Document images with source code
===============
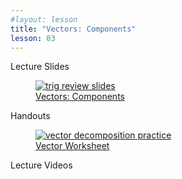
 ```yaml
---
#layout: lesson
title: "Vectors: Components"
lesson: 03
---
```


<div class="heading3"> Lecture Slides </div>

<div class="thumb_container">

  <a href="https://drive.google.com/file/d/1H3NbUtaPaFOzJghSQbZY57zFlb_H4X2P/view" target="_blank">
    <figure class="thumblink">
      <img class="thumblink-img" src="{{site.baseurl}}/images/thumbs/L03.png" alt="trig review slides" >
      <figcaption class="thumblink-caption"> Vectors: Components </figcaption>
    </figure>
  </a>

</div>


<div class="heading3">
  Handouts
</div>

<div class="thumb_container">

  <a href="{{site.baseurl}}/handouts/h03_VectorPractice_ws.pdf" target="_blank">
    <figure class="thumblink">
      <img class="thumblink-img-portrait" src="{{site.baseurl}}/images/thumbs/H03.png" alt="vector decomposition practice" >
      <figcaption class="thumblink-caption"> Vector Worksheet </figcaption>
    </figure>
  </a>

</div>


<div class="heading3">
  Lecture Videos
</div>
===============
▶ _WHAT IS EXPECTED_
Looking at the records above, report how many lines contain the word "class". Answer with the number only.

▶ _SOLUTION TO THIS TASK_
11